Kingston Technology SSDNow V+ 64GB solid-state drive

Kingston's consumer SSD offers consistent performance and doesn't consume too much power

The SSDNow V+ solid-state drive (SSD) from Kingston Technology has a capacity of 64GB and is best suited to users looking to replace their computer's main hard drive. It has a 2.5in form factor and is based on multi-level cell (MLC) NAND flash memory technology. It is cheap compared to many other solid-state drives, and provides consistently quick transfer speeds.

Kingston's SSDNow M series was little more than Intel X25-M with some additional protection and a few stickers. By contrast, the SSDNow V+ 64GB solid-state drive has completely new innards and comes in its own brushed metal enclosure that will fit in any standard 9.5mm notebook drive bay.

With an RRP of $445, the Kingston SSDNow V+ solid-state drive is also comparably cheap. It has a formatted capacity of 59.5GB and a cost per formatted gigabyte of $7.48. By contrast, the SSDNow M series drive costs $11.48 per gigabyte. You can get cheaper solid-state drives — Solidata's 32GB K6-32 is only $6.68 per gigabyte — but the SSDNow V+ solid-state drive is great value when its storage capacity and performance are considered.

The SSDNow V+ solid-state drive doesn't consume much power. Our tests found the drive only consumed 0.22 Watts when idle. It consumed 0.37W when reading data and 1.08W when writing. Kingston claims the SSD's peak power consumption is 2.6W, but we only recorded a maximum of 1.2W when performing a simultaneous read/write task. When performing multiple disk-intensive tasks the drive is likely achieve power consumption figures closer to those quoted by Kingston.

The solid-state drive has an access time of 0.1ms — compared to an average 8-9ms seek time for a conventional magnetic hard drive — and is capable of 6300 input/output operations per second (IOPS) according to Kingston. While you are likely to find better performance from an SSD that uses single-level cell (SLC) memory (the Solidata K5-32 claims 7000-7500 IOPS, for example), this is still a reasonable figure for a consumer MLC-based drive.

For the average non-enterprise user, however, IOPS results won't matter much; consumer desktop applications and file transfers just don't call for it. Thankfully, the SSDNow V+ solid-state drive offers fast file transfer speeds. We tested this by performing two file transfer tests between the SSD and a 300GB Western Digital VelociRaptor hard drive. The first test involved 20GB worth of 3 to 4GB files, while the second used 3GB of 1MB files.

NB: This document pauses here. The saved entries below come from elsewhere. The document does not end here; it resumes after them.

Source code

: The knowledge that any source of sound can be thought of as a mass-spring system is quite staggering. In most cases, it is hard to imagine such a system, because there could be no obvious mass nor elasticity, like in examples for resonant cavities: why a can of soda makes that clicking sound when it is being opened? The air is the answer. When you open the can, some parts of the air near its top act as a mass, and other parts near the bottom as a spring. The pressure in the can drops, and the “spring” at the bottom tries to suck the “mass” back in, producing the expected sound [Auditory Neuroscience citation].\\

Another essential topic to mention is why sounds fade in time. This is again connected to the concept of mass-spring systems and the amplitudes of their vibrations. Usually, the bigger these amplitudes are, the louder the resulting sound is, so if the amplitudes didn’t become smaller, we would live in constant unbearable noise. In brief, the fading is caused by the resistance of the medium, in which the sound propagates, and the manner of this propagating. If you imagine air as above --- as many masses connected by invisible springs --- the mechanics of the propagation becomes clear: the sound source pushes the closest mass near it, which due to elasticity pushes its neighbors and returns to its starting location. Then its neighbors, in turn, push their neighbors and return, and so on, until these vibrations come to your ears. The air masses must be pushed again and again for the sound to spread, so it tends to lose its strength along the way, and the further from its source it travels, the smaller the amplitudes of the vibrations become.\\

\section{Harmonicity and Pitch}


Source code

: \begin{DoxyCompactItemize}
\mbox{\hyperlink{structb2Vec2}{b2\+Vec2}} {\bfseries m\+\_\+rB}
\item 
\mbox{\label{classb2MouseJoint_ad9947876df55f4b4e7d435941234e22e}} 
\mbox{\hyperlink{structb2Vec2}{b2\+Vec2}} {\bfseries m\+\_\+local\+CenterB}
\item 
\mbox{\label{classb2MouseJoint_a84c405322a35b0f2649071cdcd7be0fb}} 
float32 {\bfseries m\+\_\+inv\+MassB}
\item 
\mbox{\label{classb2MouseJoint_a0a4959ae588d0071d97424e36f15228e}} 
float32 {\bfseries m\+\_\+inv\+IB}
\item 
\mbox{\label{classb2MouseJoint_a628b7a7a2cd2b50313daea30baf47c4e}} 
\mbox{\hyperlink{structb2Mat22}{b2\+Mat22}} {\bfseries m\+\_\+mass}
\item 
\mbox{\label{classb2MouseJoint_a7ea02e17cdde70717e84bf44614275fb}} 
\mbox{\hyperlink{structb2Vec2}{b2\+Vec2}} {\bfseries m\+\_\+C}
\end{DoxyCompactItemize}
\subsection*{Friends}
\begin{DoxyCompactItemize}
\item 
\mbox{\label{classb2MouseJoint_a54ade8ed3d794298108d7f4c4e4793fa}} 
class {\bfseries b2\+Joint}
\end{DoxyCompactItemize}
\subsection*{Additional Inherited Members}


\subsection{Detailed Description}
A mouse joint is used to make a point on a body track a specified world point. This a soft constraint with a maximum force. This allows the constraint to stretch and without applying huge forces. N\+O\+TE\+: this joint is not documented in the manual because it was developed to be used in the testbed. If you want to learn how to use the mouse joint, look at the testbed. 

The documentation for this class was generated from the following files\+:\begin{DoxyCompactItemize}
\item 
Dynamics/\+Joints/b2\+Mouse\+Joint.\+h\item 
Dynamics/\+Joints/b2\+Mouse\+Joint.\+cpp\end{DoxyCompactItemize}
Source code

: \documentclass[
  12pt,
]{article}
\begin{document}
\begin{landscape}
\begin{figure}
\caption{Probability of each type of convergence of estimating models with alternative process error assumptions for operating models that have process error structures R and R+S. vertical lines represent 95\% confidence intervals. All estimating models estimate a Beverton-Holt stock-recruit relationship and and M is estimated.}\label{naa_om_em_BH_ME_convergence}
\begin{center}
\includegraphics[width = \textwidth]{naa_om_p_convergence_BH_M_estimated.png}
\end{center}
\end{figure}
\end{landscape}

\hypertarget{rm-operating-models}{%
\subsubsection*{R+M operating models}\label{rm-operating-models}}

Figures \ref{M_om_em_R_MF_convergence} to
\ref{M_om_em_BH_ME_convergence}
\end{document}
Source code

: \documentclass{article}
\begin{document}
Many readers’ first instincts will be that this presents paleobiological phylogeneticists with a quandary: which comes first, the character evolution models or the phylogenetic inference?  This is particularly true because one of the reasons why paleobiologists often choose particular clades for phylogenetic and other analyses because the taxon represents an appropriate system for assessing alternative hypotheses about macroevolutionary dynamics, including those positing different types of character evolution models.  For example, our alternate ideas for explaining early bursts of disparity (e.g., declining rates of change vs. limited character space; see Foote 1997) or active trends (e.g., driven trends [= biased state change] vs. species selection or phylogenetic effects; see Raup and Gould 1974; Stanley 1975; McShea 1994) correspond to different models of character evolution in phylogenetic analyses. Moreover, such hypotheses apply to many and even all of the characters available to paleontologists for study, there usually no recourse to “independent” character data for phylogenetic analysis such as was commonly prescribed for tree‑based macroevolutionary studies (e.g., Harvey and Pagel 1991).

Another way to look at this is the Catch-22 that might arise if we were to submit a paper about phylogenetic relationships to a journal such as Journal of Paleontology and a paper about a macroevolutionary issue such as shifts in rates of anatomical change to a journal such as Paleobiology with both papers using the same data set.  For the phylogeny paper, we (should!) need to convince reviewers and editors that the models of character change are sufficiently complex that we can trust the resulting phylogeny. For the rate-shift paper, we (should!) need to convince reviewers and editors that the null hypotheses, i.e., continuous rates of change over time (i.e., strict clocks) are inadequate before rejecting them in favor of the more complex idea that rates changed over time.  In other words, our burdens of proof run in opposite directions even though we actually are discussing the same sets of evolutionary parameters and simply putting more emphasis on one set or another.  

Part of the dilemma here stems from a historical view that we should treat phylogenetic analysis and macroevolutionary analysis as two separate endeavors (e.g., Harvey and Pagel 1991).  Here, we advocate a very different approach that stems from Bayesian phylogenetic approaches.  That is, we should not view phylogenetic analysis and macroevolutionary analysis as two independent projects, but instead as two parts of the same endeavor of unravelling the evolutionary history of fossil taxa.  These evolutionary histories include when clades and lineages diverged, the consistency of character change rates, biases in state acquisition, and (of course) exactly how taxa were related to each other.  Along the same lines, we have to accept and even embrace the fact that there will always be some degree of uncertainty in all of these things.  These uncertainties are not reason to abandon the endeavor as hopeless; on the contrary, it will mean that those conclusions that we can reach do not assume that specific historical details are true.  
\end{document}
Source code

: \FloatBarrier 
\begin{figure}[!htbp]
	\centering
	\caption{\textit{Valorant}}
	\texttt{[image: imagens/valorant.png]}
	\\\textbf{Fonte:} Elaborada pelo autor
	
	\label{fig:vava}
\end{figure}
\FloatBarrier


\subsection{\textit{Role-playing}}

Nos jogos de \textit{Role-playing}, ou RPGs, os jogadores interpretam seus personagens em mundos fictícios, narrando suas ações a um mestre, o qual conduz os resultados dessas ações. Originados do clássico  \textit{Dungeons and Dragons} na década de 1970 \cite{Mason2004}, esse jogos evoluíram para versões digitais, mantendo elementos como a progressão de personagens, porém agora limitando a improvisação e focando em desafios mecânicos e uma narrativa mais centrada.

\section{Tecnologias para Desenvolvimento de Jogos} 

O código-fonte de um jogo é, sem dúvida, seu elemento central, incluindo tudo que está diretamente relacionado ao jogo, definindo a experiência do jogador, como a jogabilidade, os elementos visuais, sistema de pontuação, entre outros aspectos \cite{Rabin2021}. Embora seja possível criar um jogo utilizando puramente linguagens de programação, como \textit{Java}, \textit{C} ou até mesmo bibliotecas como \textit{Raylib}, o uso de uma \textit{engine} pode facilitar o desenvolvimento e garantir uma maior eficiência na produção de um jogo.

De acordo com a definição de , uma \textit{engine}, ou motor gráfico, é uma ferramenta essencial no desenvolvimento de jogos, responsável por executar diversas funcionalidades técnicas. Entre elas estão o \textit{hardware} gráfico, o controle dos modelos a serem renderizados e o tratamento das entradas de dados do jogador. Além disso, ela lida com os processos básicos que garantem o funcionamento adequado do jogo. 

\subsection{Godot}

In the first test, the SSDNow V+ solid-state was consistently fast. It wrote the 20GB of data at a rate of 77.29 megabytes per second (MBps), read the same data at 76.6MBps and performed a simultaneous read/write operation at a rate of 75.2MBps. In the 3GB test, the SSD recorded a write speed of 50MBps, a read speed of 49.2MBps and a simultaneous read/write speed of 56.6MBps. Overall speeds are slightly slower than the Intel X25-M SSD. Unlike Solidata's cheaper K6-32, the SSDNow V+ solid-state drive won't slow down significantly when performing simultaneous operations.

When you take cost, performance and power consumption into account, there is little reason not to like Kingston's SSDNow V+ solid-state drive. While it isn't the cheapest option out there, it provides enough storage capacity to install a modern operating system and is a consistent performer no matter what you throw at it. You won't want to put this drive in a server or IOPS-critical environment, but we can easily see this SSD replacing conventional hard drives in both notebooks and desktop PCs.